In South Carolina, a State Constable is a law enforcement officer who is either a uniformed or plainclothes law enforcement officer employed by one of the departments of the state government, a retired police officer, or a volunteer reserve police officer. Officers may be variously described as "State Constable", "Special State Constable", "Department of Public Safety (DPS) Special Constable" and "Magistrates' Constable". State Constables are appointed by the Governor of South Carolina, and regulated by the South Carolina Law Enforcement Division.

==History==
Many types of law enforcement officers have been created with titles throughout history. One of the most common types is "constable" and multiple references in South Carolina state law describe various law enforcement officers having powers of constable with this authority originating from common law. Continual referencing by officials as to their authority and intent come from State Supreme Court rulings referenced throughout history in South Carolina with the following language, "...State Constables possess the authority of regularly commissioned peace officers, including powers of arrest." (State v. Luster, 1935), "Our Supreme Court has stated that constables perform all the duties of law enforcement officers and in particular 'a constable stands on the same footing as a sheriff.'" (State v. Franklin, 1908). State Law also specifies that SLED advises the Governor regarding State Constables related to approving candidates and specifies qualifications, training, conduct and has general oversight of the State Constable Program. Constableship in South Carolina consists of a wide range of laws and regulations with the intent to help provide an effective and efficient resource of law enforcement personnel for the citizens and agencies of South Carolina.

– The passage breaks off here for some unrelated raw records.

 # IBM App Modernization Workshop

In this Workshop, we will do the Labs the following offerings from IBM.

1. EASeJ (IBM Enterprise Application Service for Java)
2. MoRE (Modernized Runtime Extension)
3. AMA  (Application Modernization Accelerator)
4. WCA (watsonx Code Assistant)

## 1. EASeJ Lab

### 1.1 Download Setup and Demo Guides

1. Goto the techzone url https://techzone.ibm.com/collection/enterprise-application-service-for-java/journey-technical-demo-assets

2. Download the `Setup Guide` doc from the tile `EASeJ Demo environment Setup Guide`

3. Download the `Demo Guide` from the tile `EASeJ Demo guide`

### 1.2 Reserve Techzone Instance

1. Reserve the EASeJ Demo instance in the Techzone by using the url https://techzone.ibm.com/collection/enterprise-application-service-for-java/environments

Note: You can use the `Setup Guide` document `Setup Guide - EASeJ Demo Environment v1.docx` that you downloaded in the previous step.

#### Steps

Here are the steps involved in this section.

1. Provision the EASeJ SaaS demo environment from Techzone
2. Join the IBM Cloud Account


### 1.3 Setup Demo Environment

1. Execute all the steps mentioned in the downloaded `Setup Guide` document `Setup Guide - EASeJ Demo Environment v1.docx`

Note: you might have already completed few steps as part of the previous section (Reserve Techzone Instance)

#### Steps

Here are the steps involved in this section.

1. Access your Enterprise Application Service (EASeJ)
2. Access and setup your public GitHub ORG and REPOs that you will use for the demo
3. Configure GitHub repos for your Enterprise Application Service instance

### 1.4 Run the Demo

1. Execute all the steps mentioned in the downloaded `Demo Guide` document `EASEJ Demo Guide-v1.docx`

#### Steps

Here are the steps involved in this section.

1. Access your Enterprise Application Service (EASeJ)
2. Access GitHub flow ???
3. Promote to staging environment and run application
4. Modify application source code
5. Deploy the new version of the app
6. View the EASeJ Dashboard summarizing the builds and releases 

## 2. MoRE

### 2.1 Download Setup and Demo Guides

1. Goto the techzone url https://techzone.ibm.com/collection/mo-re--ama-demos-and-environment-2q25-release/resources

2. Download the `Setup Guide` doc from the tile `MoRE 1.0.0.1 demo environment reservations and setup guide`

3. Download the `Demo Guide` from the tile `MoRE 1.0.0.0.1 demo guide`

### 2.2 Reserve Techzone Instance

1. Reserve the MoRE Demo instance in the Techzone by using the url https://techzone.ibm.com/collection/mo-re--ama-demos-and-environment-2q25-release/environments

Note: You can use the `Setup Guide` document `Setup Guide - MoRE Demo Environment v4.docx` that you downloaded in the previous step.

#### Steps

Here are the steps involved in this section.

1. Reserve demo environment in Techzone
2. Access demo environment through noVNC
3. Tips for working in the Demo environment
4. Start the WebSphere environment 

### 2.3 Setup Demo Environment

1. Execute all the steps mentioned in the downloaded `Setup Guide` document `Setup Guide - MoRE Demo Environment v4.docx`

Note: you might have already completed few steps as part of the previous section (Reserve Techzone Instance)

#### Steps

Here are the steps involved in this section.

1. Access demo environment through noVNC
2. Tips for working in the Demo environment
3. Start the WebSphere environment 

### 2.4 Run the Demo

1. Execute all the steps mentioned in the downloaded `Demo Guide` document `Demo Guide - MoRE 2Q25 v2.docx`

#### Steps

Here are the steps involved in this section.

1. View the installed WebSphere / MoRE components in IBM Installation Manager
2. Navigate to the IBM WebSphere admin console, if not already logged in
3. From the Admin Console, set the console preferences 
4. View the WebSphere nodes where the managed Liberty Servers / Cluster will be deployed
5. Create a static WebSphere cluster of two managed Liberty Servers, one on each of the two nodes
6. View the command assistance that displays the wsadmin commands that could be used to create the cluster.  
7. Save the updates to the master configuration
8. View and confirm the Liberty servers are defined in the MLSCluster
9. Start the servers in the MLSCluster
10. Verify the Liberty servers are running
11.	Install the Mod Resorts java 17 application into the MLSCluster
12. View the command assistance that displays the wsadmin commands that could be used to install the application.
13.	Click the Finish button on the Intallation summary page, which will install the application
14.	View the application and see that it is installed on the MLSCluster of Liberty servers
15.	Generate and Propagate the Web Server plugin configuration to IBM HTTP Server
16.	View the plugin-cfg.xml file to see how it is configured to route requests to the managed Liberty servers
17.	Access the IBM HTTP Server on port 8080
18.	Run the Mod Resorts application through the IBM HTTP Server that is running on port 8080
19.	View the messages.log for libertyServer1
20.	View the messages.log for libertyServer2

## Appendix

State Constables are appointed by the Governor of South Carolina (SC ST SEC 23-1-60) and overseen by the South Carolina State Law Enforcement Division (SLED). All State Constables are certified as a law enforcement officer by the South Carolina Law Enforcement Training Council, in compliance with the law SC ST 23-23-40 Certification Requirement. Since 1989 all State Constables were required to be certified. State Constables are employees of the State, including uncompensated/volunteer State Constables, as stated in SC ST 42-1-130. Additionally, they are provided insurance related to tort liability as specified in SC ST 1-11-140 and workers' compensation as specified in SC ST 23-1-60 and SC ST 42-1-130 while working in a law enforcement capacity.

State Constables are appointed officers and officially sworn peace officers authorized to enforce the Laws of the State with statewide jurisdiction.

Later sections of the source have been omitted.